Rex Tillerson, the CEO of Exxon Mobil (XOM) and Donald Trump's choice for secretary of state, only puts icing on a cake of a prospective energy policy that is clearly going to work to the benefit of oil production both here and in Russia, while being exceedingly more careful and sensitive to global price. I don't believe that "unleashing U.S. energy resources," as Trump has often mentioned, will be done without the discipline necessary to deliver a huge profit margin as well -- in a new Trump world, I can see Russia and the U.S. coming together in a global energy alliance -- and Tillerson is the perfect guy to make sure this arrangement is nothing if not very, very profitable.
Today, however, I want to talk about something besides oil and gas. Instead, I want to talk about an opportunity I have avoided for literally years, but now think might have some legs in the midterm as Trump assumes power: coal.
In the Obama years, it was fairly simple to predict the move away from coal resources and shield ourselves from coal stocks. The shift from coal toward natural gas and renewables was a very natural progression of energy sources -- remember, we have already evolved through a wood-fired energy economy to coal and into fossil fuels and have been seeing the natural rise of renewables to replace them all.
But the aggressive Obama rollout of regulations, principally on electric power plants, has certainly accelerated the turnaround of the U.S. electric grid away from coal and toward natural gas and renewable sources -- even if the total percentage of solar and geothermal energy in the current grid remains small.
But Trump has been clear of his loyalty to those voters who got him elected, specifically the industrial workers -- including coal miners -- in the Rust Belt states of Pennsylvania and West Virginia.
But what can he do to repay them and restart coal? First and foremost, he has the power to roll back much of the EPA regulatory structure that turned the power industry away from coal. His pick for EPA commissioner is Scott Pruitt, the attorney general from oil-rich Oklahoma. Like the president-elect, he is a climate-change "dissenter" and one can easily see many of the existing Obama guidelines on carbon emissions and obligations toward renewable generation abandoned. This, by itself, may not be enough to move the power industry back toward coal in any meaningful way; the Trump administration might only have a four-year life, with a renewed commitment to curbing emissions to follow.

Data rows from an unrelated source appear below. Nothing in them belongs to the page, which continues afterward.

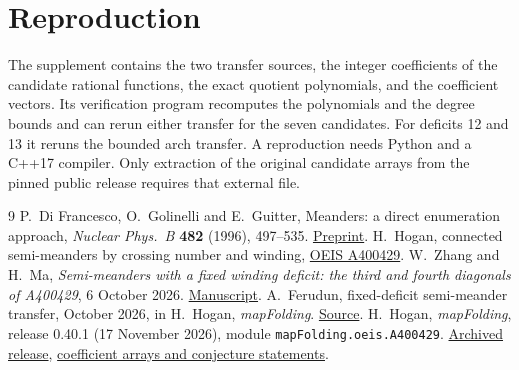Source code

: \section*{Reproduction}
The supplement contains the two transfer sources, the integer coefficients of the candidate rational functions, the exact quotient polynomials, and the coefficient vectors. Its verification program recomputes the polynomials and the degree bounds and can rerun either transfer for the seven candidates. For deficits 12 and 13 it reruns the bounded arch transfer. A reproduction needs Python and a C++17 compiler. Only extraction of the original candidate arrays from the pinned public release requires that external file.

\begin{thebibliography}{9}\small
{} P.~Di Francesco, O.~Golinelli and E.~Guitter, Meanders: a direct enumeration approach, \emph{Nuclear Phys.~B} \textbf{482} (1996), 497--535. \href{https://arxiv.org/abs/hep-th/9607039}{Preprint}.
 H.~Hogan, connected semi-meanders by crossing number and winding, \href{https://oeis.org/A400429}{OEIS A400429}.
 W.~Zhang and H.~Ma, \emph{Semi-meanders with a fixed winding deficit: the third and fourth diagonals of A400429}, 6 October 2026. \href{https://oeis.org/A400429/a400429.pdf}{Manuscript}.
 A.~Ferudun, fixed-deficit semi-meander transfer, October 2026, in H.~Hogan, \emph{mapFolding}. \href{https://github.com/hunterhogan/mapFolding/blob/1862930c2f0bfe5a38ae8cd299e6b85eaa1dc632/research/matrixMeanders/fixed_deficit_semimeanders.py}{Source}.
 H.~Hogan, \emph{mapFolding}, release 0.40.1 (17 November 2026), module \texttt{mapFolding.oeis.A400429}. \href{https://pypi.org/project/mapFolding/0.40.1/}{Archived release}, \href{https://github.com/hunterhogan/mapFolding/blob/1862930c2f0bfe5a38ae8cd299e6b85eaa1dc632/mapFolding/oeis/A400429.py}{coefficient arrays and conjecture statements}.
\end{thebibliography}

But a second enticement to return to coal might be guidelines for new or upgraded coal plants that the new EPA commissioner might deliver -- not just regulations on those already in service. This quote is from a former EPA administrator under President George W. Bush who was considered for the top job before Pruitt was selected: "I think the advice they will get is that they really need to do a carbon standard for new coal-fired power plants," said Jeff Holmstead. "But they can do one that's not unreasonable."
Translation: New or upgraded coal plants will be given much greater emissions leeway and husbanded into the grid under a Trump EPA.

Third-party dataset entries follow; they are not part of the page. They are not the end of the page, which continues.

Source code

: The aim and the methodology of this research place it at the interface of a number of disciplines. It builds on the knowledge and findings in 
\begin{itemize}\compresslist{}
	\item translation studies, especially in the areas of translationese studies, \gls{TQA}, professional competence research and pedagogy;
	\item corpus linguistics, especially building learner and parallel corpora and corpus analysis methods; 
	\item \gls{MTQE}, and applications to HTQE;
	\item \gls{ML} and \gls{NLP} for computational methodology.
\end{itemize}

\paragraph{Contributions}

That could really get coal going again, at least for the next several years.
Two coal companies, both recently out of bankruptcy, strike me as the way to play this coming trend: Arch Coal (ARCH) and Peabody Energy (BTUUQ) . These are restructured companies that, normally, would be so outside my radar as to be unviewable. But in these very strange and unique times, we still have to see the trends coming, no matter how weird, and take advantage of them.
The trend of history is against them, but the midterm momentum will start to build again for coal -- and these are two stocks that will benefit from that. Yes, I am going to start buying coal stocks again, which I haven't done at least since 2005. You should look at them seriously, too.